Re: Questions about partial clone with '--filter=tree:0'

From: Jonathan Tan <jonathantanmy@google.com>
To: alexandr.miloslavskiy@syntevo.com
Cc: git@vger.kernel.org, christian.couder@gmail.com,
	jonathantanmy@google.com, marc.strapetz@syntevo.com,
	me@ttaylorr.com
Subject: Re: Questions about partial clone with '--filter=tree:0'
Date: Mon, 26 Oct 2020 11:24:17 -0700	[thread overview]
Message-ID: <20201026182417.2105954-1-jonathantanmy@google.com> (raw)
In-Reply-To: <aa7b89ee-08aa-7943-6a00-28dcf344426e@syntevo.com>

> (1) Is it even considered a realistic use case?
> -----------------------------------------------
> Summary: is '--filter=tree:0' a realistic or "crazy" scenario that is
> not considered worthy of supporting?
> 
> I decided to use Linux repo, which is reasonably large, and it seems
> that '--filter=tree:0' could be desired because it helps with disk
> space (~0.66gb) and network (~0.54gb):

Sorry for the late reply - I have been out of office for a while.

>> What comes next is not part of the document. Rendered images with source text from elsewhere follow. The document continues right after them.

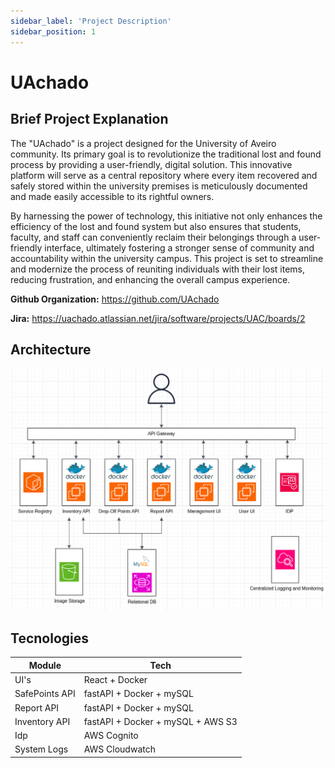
 ```yaml
---
sidebar_label: 'Project Description'
sidebar_position: 1
---
```


# UAchado

## Brief Project Explanation

The "UAchado" is a project designed for the University of Aveiro community. Its primary goal is to revolutionize the traditional lost and found process by providing a user-friendly, digital solution. This innovative platform will serve as a central repository where every item recovered and safely stored within the university premises is meticulously documented and made easily accessible to its rightful owners. 

By harnessing the power of technology, this initiative not only enhances the efficiency of the lost and found system but also ensures that students, faculty, and staff can conveniently reclaim their belongings through a user-friendly interface, ultimately fostering a stronger sense of community and accountability within the university campus. This project is set to streamline and modernize the process of reuniting individuals with their lost items, reducing frustration, and enhancing the overall campus experience.



**Github Organization:** https://github.com/UAchado

**Jira:** https://uachado.atlassian.net/jira/software/projects/UAC/boards/2 


## Architecture

![UAchado Architecture](/img/arquitetura.png)


## Tecnologies

| Module | Tech |
| --- | --- |
| UI's | React + Docker |
| SafePoints API | fastAPI + Docker + mySQL |
| Report API | fastAPI + Docker + mySQL |
| Inventory API | fastAPI + Docker + mySQL + AWS S3 |
| Idp | AWS Cognito |
| System Logs | AWS Cloudwatch |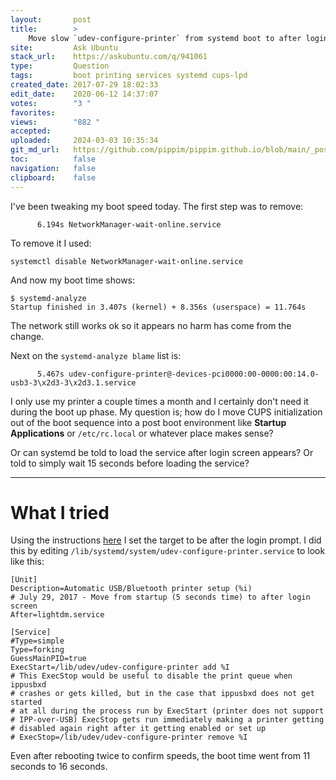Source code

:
 ```yaml
---
layout:       post
title:        >
    Move slow `udev-configure-printer` from systemd boot to after login prompt
site:         Ask Ubuntu
stack_url:    https://askubuntu.com/q/941061
type:         Question
tags:         boot printing services systemd cups-lpd
created_date: 2017-07-29 18:02:33
edit_date:    2020-06-12 14:37:07
votes:        "3 "
favorites:    
views:        "882 "
accepted:     
uploaded:     2024-03-03 10:35:34
git_md_url:   https://github.com/pippim/pippim.github.io/blob/main/_posts/2017/2017-07-29-Move-slow-_udev-configure-printer_-from-systemd-boot-to-after-login-prompt.md
toc:          false
navigation:   false
clipboard:    false
---
```


I've been tweaking my boot speed today. The first step was to remove:

``` 
      6.194s NetworkManager-wait-online.service
```

To remove it I used:

``` 
systemctl disable NetworkManager-wait-online.service
```

And now my boot time shows:

``` 
$ systemd-analyze
Startup finished in 3.407s (kernel) + 8.356s (userspace) = 11.764s
```

The network still works ok so it appears no harm has come from the change.

Next on the `systemd-analyze blame` list is:

``` 
      5.467s udev-configure-printer@-devices-pci0000:00-0000:00:14.0-usb3-3\x2d3-3\x2d3.1.service
```

I only use my printer a couple times a month and I certainly don't need it during the boot up phase. My question is; how do I move CUPS initialization out of the boot sequence into a post boot environment like **Startup Applications** or `/etc/rc.local` or whatever place makes sense?

Or can systemd be told to load the service after login screen appears? Or told to simply wait 15 seconds before loading the service?

----------

# What I tried

Using the instructions [here][1] I set the target to be after the login prompt. I did this by editing `/lib/systemd/system/udev-configure-printer.service` to look like this:

``` 
[Unit]
Description=Automatic USB/Bluetooth printer setup (%i)
# July 29, 2017 - Move from startup (5 seconds time) to after login screen
After=lightdm.service

[Service]
#Type=simple
Type=forking
GuessMainPID=true
ExecStart=/lib/udev/udev-configure-printer add %I
# This ExecStop would be useful to disable the print queue when ippusbxd
# crashes or gets killed, but in the case that ippusbxd does not get started
# at all during the process run by ExecStart (printer does not support
# IPP-over-USB) ExecStop gets run immediately making a printer getting
# disabled again right after it getting enabled or set up
# ExecStop=/lib/udev/udev-configure-printer remove %I
```

Even after rebooting twice to confirm speeds, the boot time went from 11 seconds to 16 seconds.

  [1]: https://stackoverflow.com/questions/21830670/systemd-start-service-after-specific-service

As Taylor said in another email, it's good for some use cases but
perhaps not for the "blame" one that you describe later.

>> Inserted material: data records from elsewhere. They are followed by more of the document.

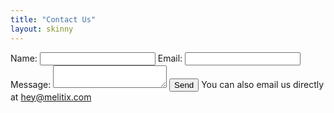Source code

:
 ```yaml
---
title: "Contact Us"
layout: skinny
---
```


<form class="design-a" action="https://formspree.io/f/xpwzlvnb" method="POST">
	<label for="name">Name:</label>
	<input type="text" name="name">
	<label for="email">Email:</label>
	<input type="email" name="email">
	<label for="message">Message:</label>
	<textarea name="message"></textarea>
	<input type="submit" value="Send" class="btn primary">
	<i class="fa fa-envelope"></i> You can also email us directly at <a href="mailto:hey@melitix.com">hey@melitix.com</a>
</form>
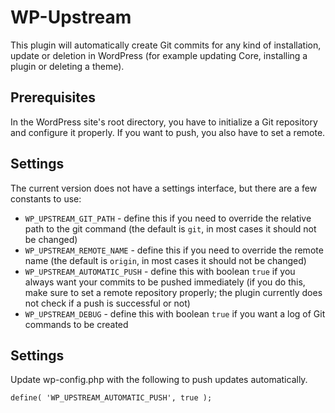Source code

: WP-Upstream
===========

This plugin will automatically create Git commits for any kind of installation, update or deletion in WordPress (for example updating Core, installing a plugin or deleting a theme).

Prerequisites
-------------

In the WordPress site's root directory, you have to initialize a Git repository and configure it properly. If you want to push, you also have to set a remote.

Settings
-------

The current version does not have a settings interface, but there are a few constants to use:

* `WP_UPSTREAM_GIT_PATH` - define this if you need to override the relative path to the git command (the default is `git`, in most cases it should not be changed)
* `WP_UPSTREAM_REMOTE_NAME` - define this if you need to override the remote name (the default is `origin`, in most cases it should not be changed)
* `WP_UPSTREAM_AUTOMATIC_PUSH` - define this with boolean `true` if you always want your commits to be pushed immediately (if you do this, make sure to set a remote repository properly; the plugin currently does not check if a push is successful or not)
* `WP_UPSTREAM_DEBUG` - define this with boolean `true` if you want a log of Git commands to be created

Settings
--------
Update wp-config.php with the following to push updates automatically.

```
define( 'WP_UPSTREAM_AUTOMATIC_PUSH', true );
```
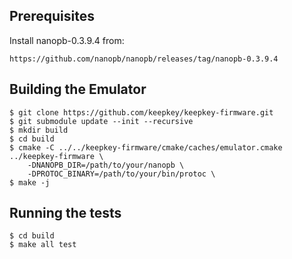 Prerequisites
-------------

Install nanopb-0.3.9.4 from:

`https://github.com/nanopb/nanopb/releases/tag/nanopb-0.3.9.4`


Building the Emulator
---------------------

```
$ git clone https://github.com/keepkey/keepkey-firmware.git
$ git submodule update --init --recursive
$ mkdir build
$ cd build
$ cmake -C ../../keepkey-firmware/cmake/caches/emulator.cmake ../keepkey-firmware \
    -DNANOPB_DIR=/path/to/your/nanopb \
    -DPROTOC_BINARY=/path/to/your/bin/protoc \
$ make -j
```


Running the tests
-----------------

```
$ cd build
$ make all test
```
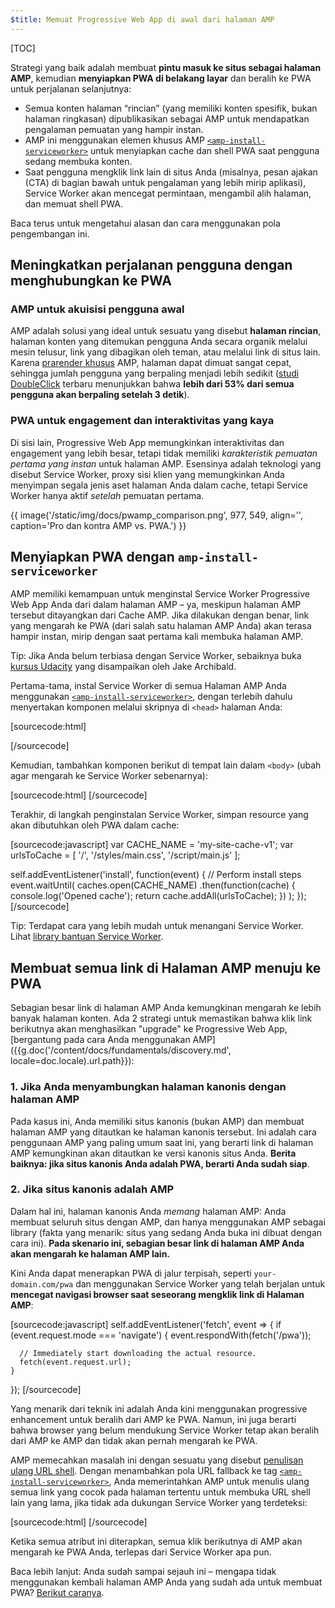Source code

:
 ```yaml
---
$title: Memuat Progressive Web App di awal dari halaman AMP
---
```

[TOC]

Strategi yang baik adalah membuat **pintu masuk ke situs sebagai halaman AMP**, kemudian **menyiapkan PWA di belakang layar** dan beralih ke PWA untuk perjalanan selanjutnya:

* Semua konten halaman “rincian” (yang memiliki konten spesifik, bukan halaman ringkasan) dipublikasikan sebagai AMP untuk mendapatkan pengalaman pemuatan yang hampir instan.
* AMP ini menggunakan elemen khusus AMP [`<amp-install-serviceworker>`](/id/docs/reference/components/amp-install-serviceworker) untuk menyiapkan cache dan shell PWA saat pengguna sedang membuka konten.
* Saat pengguna mengklik link lain di situs Anda (misalnya, pesan ajakan (CTA) di bagian bawah untuk pengalaman yang lebih mirip aplikasi), Service Worker akan mencegat permintaan, mengambil alih halaman, dan memuat shell PWA.

Baca terus untuk mengetahui alasan dan cara menggunakan pola pengembangan ini.


## Meningkatkan perjalanan pengguna dengan menghubungkan ke PWA

### AMP untuk akuisisi pengguna awal

AMP adalah solusi yang ideal untuk sesuatu yang disebut **halaman rincian**, halaman konten yang ditemukan pengguna Anda secara organik melalui mesin telusur, link yang dibagikan oleh teman, atau melalui link di situs lain. Karena [prarender khusus](/id/learn/about-how/) AMP, halaman dapat dimuat sangat cepat, sehingga jumlah pengguna yang berpaling menjadi lebih sedikit ([studi DoubleClick](https://www.doubleclickbygoogle.com/articles/mobile-speed-matters/) terbaru menunjukkan bahwa **lebih dari 53% dari semua pengguna akan berpaling setelah 3 detik**).

### PWA untuk engagement dan interaktivitas yang kaya

Di sisi lain, Progressive Web App memungkinkan interaktivitas dan engagement yang lebih besar, tetapi tidak memiliki *karakteristik pemuatan pertama yang instan* untuk halaman AMP. Esensinya adalah teknologi yang disebut Service Worker, proxy sisi klien yang memungkinkan Anda menyimpan segala jenis aset halaman Anda dalam cache, tetapi Service Worker hanya aktif *setelah* pemuatan pertama.

{{ image('/static/img/docs/pwamp_comparison.png', 977, 549, align='', caption='Pro dan kontra AMP vs. PWA.') }}

## Menyiapkan PWA dengan `amp-install-serviceworker`

AMP memiliki kemampuan untuk menginstal Service Worker Progressive Web App Anda dari dalam halaman AMP – ya, meskipun halaman AMP tersebut ditayangkan dari Cache AMP. Jika dilakukan dengan benar, link yang mengarah ke PWA (dari salah satu halaman AMP Anda) akan terasa hampir instan, mirip dengan saat pertama kali membuka halaman AMP.

Tip: Jika Anda belum terbiasa dengan Service Worker, sebaiknya buka [kursus Udacity](https://www.udacity.com/course/offline-web-applications--ud899) yang disampaikan oleh Jake Archibald.

Pertama-tama, instal Service Worker di semua Halaman AMP Anda menggunakan [`<amp-install-serviceworker>`](/id/docs/reference/components/amp-install-serviceworker), dengan terlebih dahulu menyertakan komponen melalui skripnya di `<head>` halaman Anda:

[sourcecode:html]
<script async custom-element="amp-install-serviceworker"
  src="https://cdn.ampproject.org/v0/amp-install-serviceworker-0.1.js"></script>
[/sourcecode]

Kemudian, tambahkan komponen berikut di tempat lain dalam `<body>` (ubah agar mengarah ke Service Worker sebenarnya):

[sourcecode:html]
<amp-install-serviceworker
      src="https://www.your-domain.com/serviceworker.js"
      layout="nodisplay">
</amp-install-serviceworker>
[/sourcecode]

Terakhir, di langkah penginstalan Service Worker, simpan resource yang akan dibutuhkan oleh PWA dalam cache:

[sourcecode:javascript]
var CACHE_NAME = 'my-site-cache-v1';
var urlsToCache = [
  '/',
  '/styles/main.css',
  '/script/main.js'
];

self.addEventListener('install', function(event) {
  // Perform install steps
  event.waitUntil(
    caches.open(CACHE_NAME)
      .then(function(cache) {
        console.log('Opened cache');
        return cache.addAll(urlsToCache);
      })
  );
});
[/sourcecode]

Tip: Terdapat cara yang lebih mudah untuk menangani Service Worker. Lihat [library bantuan Service Worker](https://github.com/GoogleChrome/sw-helpers).

## Membuat semua link di Halaman AMP menuju ke PWA

Sebagian besar link di halaman AMP Anda kemungkinan mengarah ke lebih banyak halaman konten. Ada 2 strategi untuk memastikan bahwa klik link berikutnya akan menghasilkan "upgrade" ke Progressive Web App, [bergantung pada cara Anda menggunakan AMP]({{g.doc('/content/docs/fundamentals/discovery.md', locale=doc.locale).url.path}}):

### 1. Jika Anda menyambungkan halaman kanonis dengan halaman AMP

Pada kasus ini, Anda memiliki situs kanonis (bukan AMP) dan membuat halaman AMP yang ditautkan ke halaman kanonis tersebut. Ini adalah cara penggunaan AMP yang paling umum saat ini, yang berarti link di halaman AMP kemungkinan akan ditautkan ke versi kanonis situs Anda. **Berita baiknya: jika situs kanonis Anda adalah PWA, berarti Anda sudah siap**.

### 2. Jika situs kanonis adalah AMP

Dalam hal ini, halaman kanonis Anda *memang* halaman AMP: Anda membuat seluruh situs dengan AMP, dan hanya menggunakan AMP sebagai library (fakta yang menarik: situs yang sedang Anda buka ini dibuat dengan cara ini). **Pada skenario ini, sebagian besar link di halaman AMP Anda akan mengarah ke halaman AMP lain.**

Kini Anda dapat menerapkan PWA di jalur terpisah, seperti `your-domain.com/pwa` dan menggunakan Service Worker yang telah berjalan untuk **mencegat navigasi browser saat seseorang mengklik link di Halaman AMP**:

[sourcecode:javascript]
self.addEventListener('fetch', event => {
    if (event.request.mode === 'navigate') {
      event.respondWith(fetch('/pwa'));

      // Immediately start downloading the actual resource.
      fetch(event.request.url);
    }

});
[/sourcecode]

Yang menarik dari teknik ini adalah Anda kini menggunakan progressive enhancement untuk beralih dari AMP ke PWA. Namun, ini juga berarti bahwa browser yang belum mendukung Service Worker tetap akan beralih dari AMP ke AMP dan tidak akan pernah mengarah ke PWA.

AMP memecahkan masalah ini dengan sesuatu yang disebut [penulisan ulang URL shell](/id/docs/reference/components/amp-install-serviceworker#shell-url-rewrite). Dengan menambahkan pola URL fallback ke tag [`<amp-install-serviceworker>`](/id/docs/reference/components/amp-install-serviceworker), Anda memerintahkan AMP untuk menulis ulang semua link yang cocok pada halaman tertentu untuk membuka URL shell lain yang lama, jika tidak ada dukungan Service Worker yang terdeteksi:

[sourcecode:html]
<amp-install-serviceworker
      src="https://www.your-domain.com/serviceworker.js"
      layout="nodisplay"
      data-no-service-worker-fallback-url-match=".*"
      data-no-service-worker-fallback-shell-url="https://www.your-domain.com/pwa">
</amp-install-serviceworker>
[/sourcecode]

Ketika semua atribut ini diterapkan, semua klik berikutnya di AMP akan mengarah ke PWA Anda, terlepas dari Service Worker apa pun.

Baca lebih lanjut: Anda sudah sampai sejauh ini – mengapa tidak menggunakan kembali halaman AMP Anda yang sudah ada untuk membuat PWA? [Berikut caranya](/id/docs/integration/pwa-amp/amp-in-pwa).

> (2) A command to enrich repo with trees
> ---------------------------------------
> There is no good way to "un-partial" repository that was cloned with
> '--filter=tree:0' to have all trees, but no blobs.
> 
> There seems to be a dirty way of doing that by abusing 'fetch --deepen'
> which happens to skip "ref tip already present locally" check, but
> it will also re-download all commits, which means extra ~0.5gb network
> in case of Linux repo.

That's true. I made some progress with cbe566a071 ("negotiator/noop: add
noop fetch negotiator", 2020-08-18) (which adds a no-op negotiatior, so
the client never reports its own commits as "have") but as you said in
another email, we still run into the problem that if we have the commit
that we're fetching, we still won't fetch it.

> (3) A command to download ALL trees and/or blobs for a subpath
> -----------------------------------------------
> Summary: Running a Blame or file log in '--filter=tree:0' repo is
> currently very inefficient, up to a point where it can be discussed
> as not really working.
> 
> The suggested command will be able to accept a path and download ALL
> trees and/or blobs that match it.
> 
> This will solve many problems at once:
> * Solve (2)
> * Make it possible to prepare for efficient blame and file log
> * Make a new experience with super-mono-repos, where user will now
>    be able to only download a part of it by path.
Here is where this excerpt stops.